EXERCISE OBJECTIVE
Every line below that carries the word "Notes" needs to be copied.

DATA UNDER STUDY
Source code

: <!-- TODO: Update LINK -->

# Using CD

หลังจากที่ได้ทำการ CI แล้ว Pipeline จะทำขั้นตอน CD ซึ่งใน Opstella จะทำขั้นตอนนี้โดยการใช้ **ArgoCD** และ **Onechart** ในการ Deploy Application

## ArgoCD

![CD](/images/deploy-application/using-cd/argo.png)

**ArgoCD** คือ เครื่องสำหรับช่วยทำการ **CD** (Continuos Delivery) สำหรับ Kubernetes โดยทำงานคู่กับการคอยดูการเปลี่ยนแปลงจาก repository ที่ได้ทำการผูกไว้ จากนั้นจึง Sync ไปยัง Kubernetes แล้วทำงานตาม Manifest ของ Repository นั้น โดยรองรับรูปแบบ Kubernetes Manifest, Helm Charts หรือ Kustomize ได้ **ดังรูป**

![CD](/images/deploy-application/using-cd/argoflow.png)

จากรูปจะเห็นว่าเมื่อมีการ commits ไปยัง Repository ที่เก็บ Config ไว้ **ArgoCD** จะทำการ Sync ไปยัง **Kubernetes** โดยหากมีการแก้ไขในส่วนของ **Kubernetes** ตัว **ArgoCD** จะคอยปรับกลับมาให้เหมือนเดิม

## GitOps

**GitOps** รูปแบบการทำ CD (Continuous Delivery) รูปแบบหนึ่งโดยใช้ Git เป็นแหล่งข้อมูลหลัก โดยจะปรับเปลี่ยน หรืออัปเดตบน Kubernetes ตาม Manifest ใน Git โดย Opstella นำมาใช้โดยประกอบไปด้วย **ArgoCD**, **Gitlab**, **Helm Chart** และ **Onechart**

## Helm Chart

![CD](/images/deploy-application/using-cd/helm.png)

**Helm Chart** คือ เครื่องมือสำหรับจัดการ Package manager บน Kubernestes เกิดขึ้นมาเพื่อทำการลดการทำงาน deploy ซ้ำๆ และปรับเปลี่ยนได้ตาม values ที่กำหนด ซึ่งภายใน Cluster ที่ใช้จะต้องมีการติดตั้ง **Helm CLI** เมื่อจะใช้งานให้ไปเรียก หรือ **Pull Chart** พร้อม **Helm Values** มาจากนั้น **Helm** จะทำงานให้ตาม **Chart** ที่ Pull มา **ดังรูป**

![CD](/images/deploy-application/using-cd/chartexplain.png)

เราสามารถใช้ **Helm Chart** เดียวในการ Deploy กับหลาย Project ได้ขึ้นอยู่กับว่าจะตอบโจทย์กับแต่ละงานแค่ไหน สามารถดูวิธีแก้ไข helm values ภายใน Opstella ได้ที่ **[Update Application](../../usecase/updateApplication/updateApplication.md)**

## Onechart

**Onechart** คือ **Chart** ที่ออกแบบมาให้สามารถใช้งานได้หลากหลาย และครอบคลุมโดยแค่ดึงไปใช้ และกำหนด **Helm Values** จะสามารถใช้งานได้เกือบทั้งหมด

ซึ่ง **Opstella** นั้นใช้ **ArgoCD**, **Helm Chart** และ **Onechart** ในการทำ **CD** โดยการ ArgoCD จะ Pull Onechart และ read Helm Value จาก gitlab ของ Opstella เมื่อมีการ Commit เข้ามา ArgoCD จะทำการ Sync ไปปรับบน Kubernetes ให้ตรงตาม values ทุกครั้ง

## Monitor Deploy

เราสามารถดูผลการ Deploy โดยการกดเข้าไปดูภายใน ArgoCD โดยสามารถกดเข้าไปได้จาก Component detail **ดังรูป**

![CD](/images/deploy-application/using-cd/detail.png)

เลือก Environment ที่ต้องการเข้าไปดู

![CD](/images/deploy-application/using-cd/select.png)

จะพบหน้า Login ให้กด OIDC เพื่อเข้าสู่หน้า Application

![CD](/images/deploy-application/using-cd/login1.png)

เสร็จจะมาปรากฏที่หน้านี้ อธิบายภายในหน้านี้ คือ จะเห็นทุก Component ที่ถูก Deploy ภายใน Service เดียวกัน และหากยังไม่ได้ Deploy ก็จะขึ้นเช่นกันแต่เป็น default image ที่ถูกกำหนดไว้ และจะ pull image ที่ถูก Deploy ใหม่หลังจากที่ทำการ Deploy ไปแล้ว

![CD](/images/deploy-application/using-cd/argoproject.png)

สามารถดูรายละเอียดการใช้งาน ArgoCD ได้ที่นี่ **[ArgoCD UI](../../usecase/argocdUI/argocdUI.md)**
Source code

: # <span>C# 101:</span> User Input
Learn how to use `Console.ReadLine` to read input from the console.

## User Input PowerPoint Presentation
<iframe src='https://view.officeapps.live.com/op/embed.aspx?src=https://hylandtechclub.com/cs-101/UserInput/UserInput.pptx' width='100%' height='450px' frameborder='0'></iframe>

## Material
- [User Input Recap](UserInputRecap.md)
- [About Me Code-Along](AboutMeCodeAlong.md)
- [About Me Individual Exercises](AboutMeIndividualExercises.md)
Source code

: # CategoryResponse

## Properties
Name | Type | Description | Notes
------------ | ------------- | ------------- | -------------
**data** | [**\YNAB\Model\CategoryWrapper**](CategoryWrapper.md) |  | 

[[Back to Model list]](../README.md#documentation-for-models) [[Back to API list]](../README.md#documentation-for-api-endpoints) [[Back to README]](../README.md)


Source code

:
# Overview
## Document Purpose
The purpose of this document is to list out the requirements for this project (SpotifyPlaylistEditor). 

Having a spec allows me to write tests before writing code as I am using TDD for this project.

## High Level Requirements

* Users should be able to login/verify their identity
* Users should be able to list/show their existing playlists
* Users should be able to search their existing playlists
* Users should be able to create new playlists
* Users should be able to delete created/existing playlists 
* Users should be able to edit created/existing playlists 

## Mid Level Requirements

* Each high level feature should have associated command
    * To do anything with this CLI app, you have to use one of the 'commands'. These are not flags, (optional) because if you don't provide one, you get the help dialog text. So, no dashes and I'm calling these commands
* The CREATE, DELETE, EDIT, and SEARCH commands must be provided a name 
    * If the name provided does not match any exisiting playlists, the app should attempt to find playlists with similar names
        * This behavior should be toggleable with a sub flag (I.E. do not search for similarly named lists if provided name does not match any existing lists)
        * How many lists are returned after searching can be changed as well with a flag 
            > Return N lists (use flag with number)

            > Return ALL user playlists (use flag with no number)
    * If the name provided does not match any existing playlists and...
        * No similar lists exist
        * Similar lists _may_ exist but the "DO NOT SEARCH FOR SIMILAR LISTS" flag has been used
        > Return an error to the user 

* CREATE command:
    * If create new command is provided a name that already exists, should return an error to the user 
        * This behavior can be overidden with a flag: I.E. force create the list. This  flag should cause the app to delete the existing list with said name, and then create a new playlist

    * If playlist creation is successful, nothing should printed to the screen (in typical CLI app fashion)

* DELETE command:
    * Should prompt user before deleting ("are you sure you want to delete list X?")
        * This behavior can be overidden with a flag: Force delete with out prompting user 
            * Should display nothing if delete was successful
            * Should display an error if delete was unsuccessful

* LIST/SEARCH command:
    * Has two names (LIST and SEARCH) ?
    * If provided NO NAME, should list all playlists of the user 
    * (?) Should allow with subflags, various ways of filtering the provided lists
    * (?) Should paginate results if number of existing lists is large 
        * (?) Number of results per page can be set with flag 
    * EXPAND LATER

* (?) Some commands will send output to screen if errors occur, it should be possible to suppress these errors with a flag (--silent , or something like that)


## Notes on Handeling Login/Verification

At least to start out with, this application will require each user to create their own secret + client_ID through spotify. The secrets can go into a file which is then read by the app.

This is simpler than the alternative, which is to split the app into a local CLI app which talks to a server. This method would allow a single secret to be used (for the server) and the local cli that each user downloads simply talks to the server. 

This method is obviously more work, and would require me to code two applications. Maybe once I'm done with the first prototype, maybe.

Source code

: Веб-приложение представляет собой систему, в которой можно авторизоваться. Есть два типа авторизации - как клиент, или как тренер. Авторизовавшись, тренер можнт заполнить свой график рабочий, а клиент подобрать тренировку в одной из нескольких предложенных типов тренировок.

EXERCISE OUTPUT
Name | Type | Description | Notes
## Notes on Handeling Login/Verification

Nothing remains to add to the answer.